Welcome to The PUNCHbowl, a monthly installment where we share our favorite long reads on all things drinks and nightlife. This month, demystifying the origins of Old Tom gin, the cult-like following of Heady Topper, the rise of Indian single malt and more.

For many years, The Alchemist Pub & Brewery in Waterbury, Vermont—population 5,000—was little more than a quaint neighborhood bar, but word soon spread about the double IPA, Heady Topper, being brewed in the basement, then surreptitiously bottled in the bathroom and taken off the premises. Before long, it became an attraction, with beer-inclined newlyweds taking their honeymoon in Waterbury just to get a taste of the limited release; one family even flew in from South Africa on their private jet. Sam Riches chronicles the journey from small-town pub to international craft beer destination. [Longreads]

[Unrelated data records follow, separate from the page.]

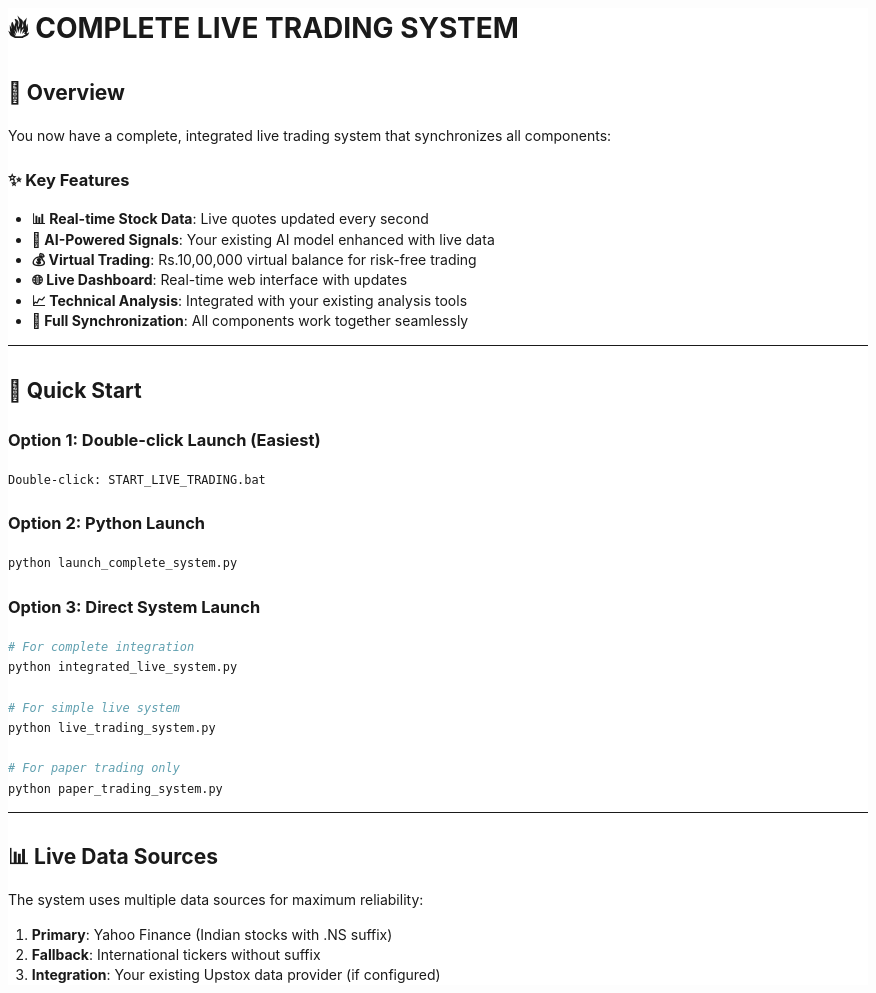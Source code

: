 # 🔥 COMPLETE LIVE TRADING SYSTEM

## 🚀 Overview

You now have a complete, integrated live trading system that synchronizes all components:

### ✨ Key Features

- **📊 Real-time Stock Data**: Live quotes updated every second
- **🤖 AI-Powered Signals**: Your existing AI model enhanced with live data
- **💰 Virtual Trading**: Rs.10,00,000 virtual balance for risk-free trading
- **🌐 Live Dashboard**: Real-time web interface with updates
- **📈 Technical Analysis**: Integrated with your existing analysis tools
- **🔄 Full Synchronization**: All components work together seamlessly

---

## 🎯 Quick Start

### Option 1: Double-click Launch (Easiest)
```
Double-click: START_LIVE_TRADING.bat
```

### Option 2: Python Launch
```bash
python launch_complete_system.py
```

### Option 3: Direct System Launch
```bash
# For complete integration
python integrated_live_system.py

# For simple live system
python live_trading_system.py

# For paper trading only
python paper_trading_system.py
```

---

## 📊 Live Data Sources

The system uses multiple data sources for maximum reliability:

1. **Primary**: Yahoo Finance (Indian stocks with .NS suffix)
2. **Fallback**: International tickers without suffix
3. **Integration**: Your existing Upstox data provider (if configured)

India has joined a growing number of nations—including Japan, Canada and Taiwan—that are challenging the primacy of Scotch whisky. One key example is Paul John Single Malt, which is produced in an industrial area of Goa and has quickly won over the palates of influential whisky connoisseurs. (In 2012, writer Jim Murray awarded the distillery 94.5 points, higher than both Laphroaig and Glenmorangie.) By calling on Indian barley and aging in barrels sourced from a variety of indigenous trees, the makers of Paul John have created a unique spirit with a distinctly Indian character. [Roads & Kingdoms]

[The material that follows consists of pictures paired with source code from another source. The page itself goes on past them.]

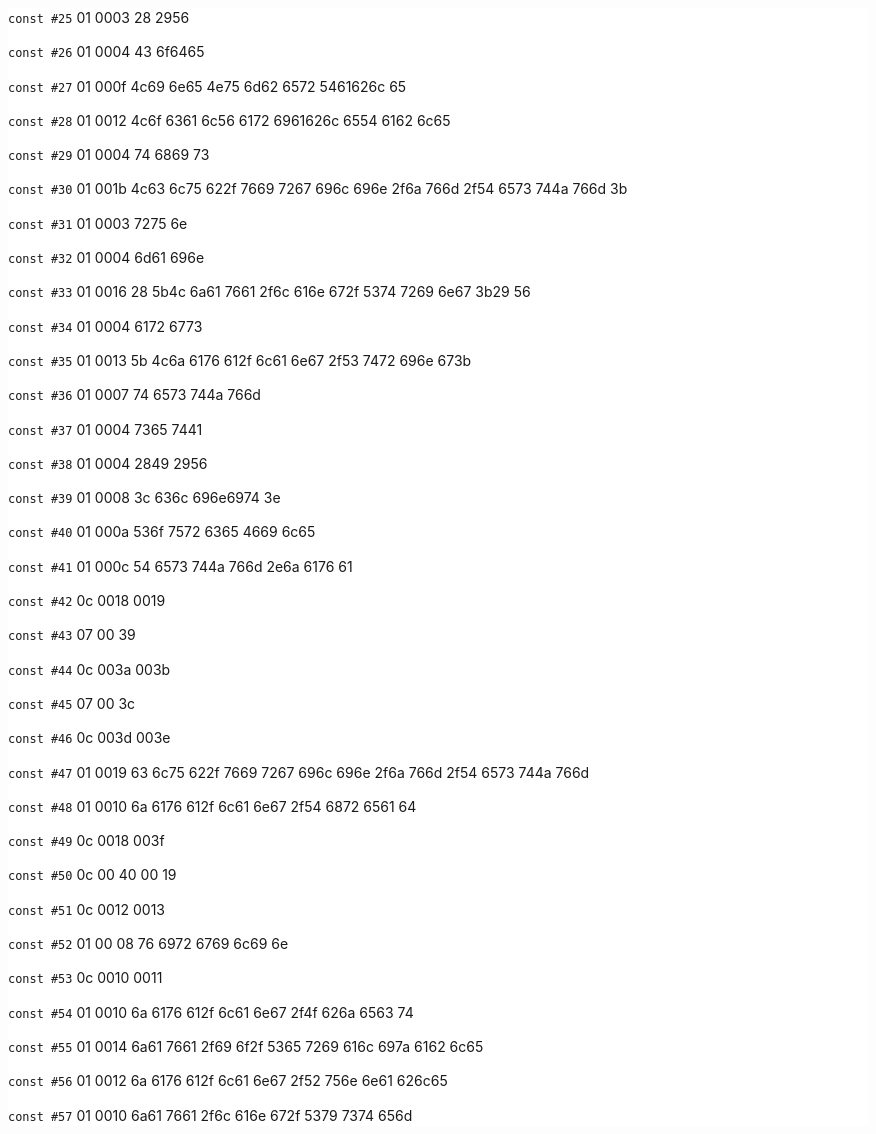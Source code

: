 `const #25` 01 0003 28 2956 

`const #26` 01 0004 43 6f6465

`const #27` 01 000f 4c69 6e65 4e75 6d62 6572 5461626c 65

`const #28` 01 0012 4c6f 6361 6c56 6172 6961626c 6554 6162 6c65 

`const #29` 01 0004 74 6869 73

`const #30` 01 001b 4c63 6c75 622f 7669 7267 696c 696e 2f6a 766d 2f54 6573 744a 766d 3b

`const #31` 01 0003 7275 6e

`const #32` 01 0004 6d61 696e 

`const #33` 01 0016 28 5b4c 6a61 7661 2f6c 616e 672f 5374 7269 6e67 3b29 56

`const #34` 01 0004 6172 6773 

`const #35` 01 0013 5b 4c6a 6176 612f 6c61 6e67 2f53 7472 696e 673b

`const #36` 01 0007 74 6573 744a 766d  

`const #37` 01 0004 7365 7441

`const #38` 01 0004 2849 2956 

`const #39` 01 0008 3c 636c 696e6974 3e

`const #40` 01 000a 536f 7572 6365 4669 6c65

`const #41` 01 000c 54 6573 744a 766d 2e6a 6176 61

`const #42` 0c 0018 0019 

`const #43` 07 00 39

`const #44` 0c 003a 003b 

`const #45` 07 00 3c

`const #46` 0c 003d 003e 

`const #47` 01 0019 63 6c75 622f 7669 7267 696c 696e 2f6a 766d 2f54 6573 744a 766d

`const #48` 01 0010 6a 6176 612f 6c61 6e67 2f54 6872 6561 64 

`const #49` 0c 0018 003f 

`const #50` 0c 00 40 00 19

`const #51` 0c 0012 0013 

`const #52` 01 00 08 76 6972 6769 6c69 6e

`const #53` 0c 0010 0011 

`const #54` 01 0010 6a 6176 612f 6c61 6e67 2f4f 626a 6563 74 

`const #55` 01 0014 6a61 7661 2f69 6f2f 5365 7269 616c 697a 6162 6c65 

`const #56` 01 0012 6a 6176 612f 6c61 6e67 2f52 756e 6e61 626c65 

`const #57` 01 0010 6a61 7661 2f6c 616e 672f 5379 7374 656d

Despite offering higher wages and employee benefits, California’s vineyards are failing to attract American workers. The labor shortage reflects the immediate and tangible consequences of President Donald Trump’s immigration policies, to which California’s wineries are scrambling to adapt. [Los Angeles Times]

To document the history of the Sazerac—one of New Orleans’ most famous exports—The Bitter Southerner recruited a roster of experts from various corners of the cocktail world to offer their expertise in the production of a short film. Ted Breaux lends his encyclopedic knowledge of absinthe, while Philip Green weighs in on the role of bitters; Robert Simonson, Paul Clarke and David Wondrich offer their thoughts on the broader context of cocktail culture, while legendary NOLA bartenders Kirk Estopinal, Abigail Gullo, Chris Hannah and Chris McMillian offer their own interpretations of the famed cocktail. [The Bitter Southerner]

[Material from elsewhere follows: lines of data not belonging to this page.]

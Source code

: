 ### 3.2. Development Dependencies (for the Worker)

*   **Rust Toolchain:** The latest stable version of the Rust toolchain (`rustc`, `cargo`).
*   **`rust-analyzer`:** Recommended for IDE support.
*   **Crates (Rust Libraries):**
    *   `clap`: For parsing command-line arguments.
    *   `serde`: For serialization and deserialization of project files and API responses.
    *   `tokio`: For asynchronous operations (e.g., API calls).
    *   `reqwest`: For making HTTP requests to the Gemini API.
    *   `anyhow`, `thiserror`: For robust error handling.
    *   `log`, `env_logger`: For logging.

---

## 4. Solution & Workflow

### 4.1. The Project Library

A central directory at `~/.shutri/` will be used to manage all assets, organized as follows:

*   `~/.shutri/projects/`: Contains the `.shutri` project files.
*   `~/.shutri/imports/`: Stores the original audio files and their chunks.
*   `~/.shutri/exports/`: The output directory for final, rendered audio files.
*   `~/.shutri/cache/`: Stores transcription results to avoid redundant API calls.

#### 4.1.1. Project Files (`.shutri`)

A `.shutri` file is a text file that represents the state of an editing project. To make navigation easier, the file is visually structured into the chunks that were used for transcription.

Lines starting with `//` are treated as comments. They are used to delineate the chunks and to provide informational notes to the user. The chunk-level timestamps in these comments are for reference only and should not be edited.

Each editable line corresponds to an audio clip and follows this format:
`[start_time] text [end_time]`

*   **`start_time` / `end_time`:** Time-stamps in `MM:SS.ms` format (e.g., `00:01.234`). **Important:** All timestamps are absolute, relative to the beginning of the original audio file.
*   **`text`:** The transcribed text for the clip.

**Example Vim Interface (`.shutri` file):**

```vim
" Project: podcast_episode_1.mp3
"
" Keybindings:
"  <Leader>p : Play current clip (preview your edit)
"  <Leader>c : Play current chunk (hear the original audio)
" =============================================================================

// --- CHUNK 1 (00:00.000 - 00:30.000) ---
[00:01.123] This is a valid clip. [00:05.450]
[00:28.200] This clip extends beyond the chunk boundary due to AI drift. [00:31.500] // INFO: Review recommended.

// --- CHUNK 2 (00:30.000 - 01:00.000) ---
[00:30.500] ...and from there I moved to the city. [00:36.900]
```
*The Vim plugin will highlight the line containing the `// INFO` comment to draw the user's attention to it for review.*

Facing the same challenges that affect many fledgling businesses, including limited capital and poor management, new breweries are often unable to maintain operations for very long—even when their product is well-regarded. Following a spate of recent closures, October considers the state of the craft beer landscape, and asks what can be learned from trends in openings and closings. [October]

Don Baumhefner and his wife stopped producing wine under their Beaux Hauts label in 1992, not knowing it would go on to be coveted by a select group of wine lovers. With only 50 cases remaining, Esther Mobley goes in search of the elusive Don Baumhefner after tasting—and becoming enthralled by—the discontinued wine. [San Francisco Chronicle]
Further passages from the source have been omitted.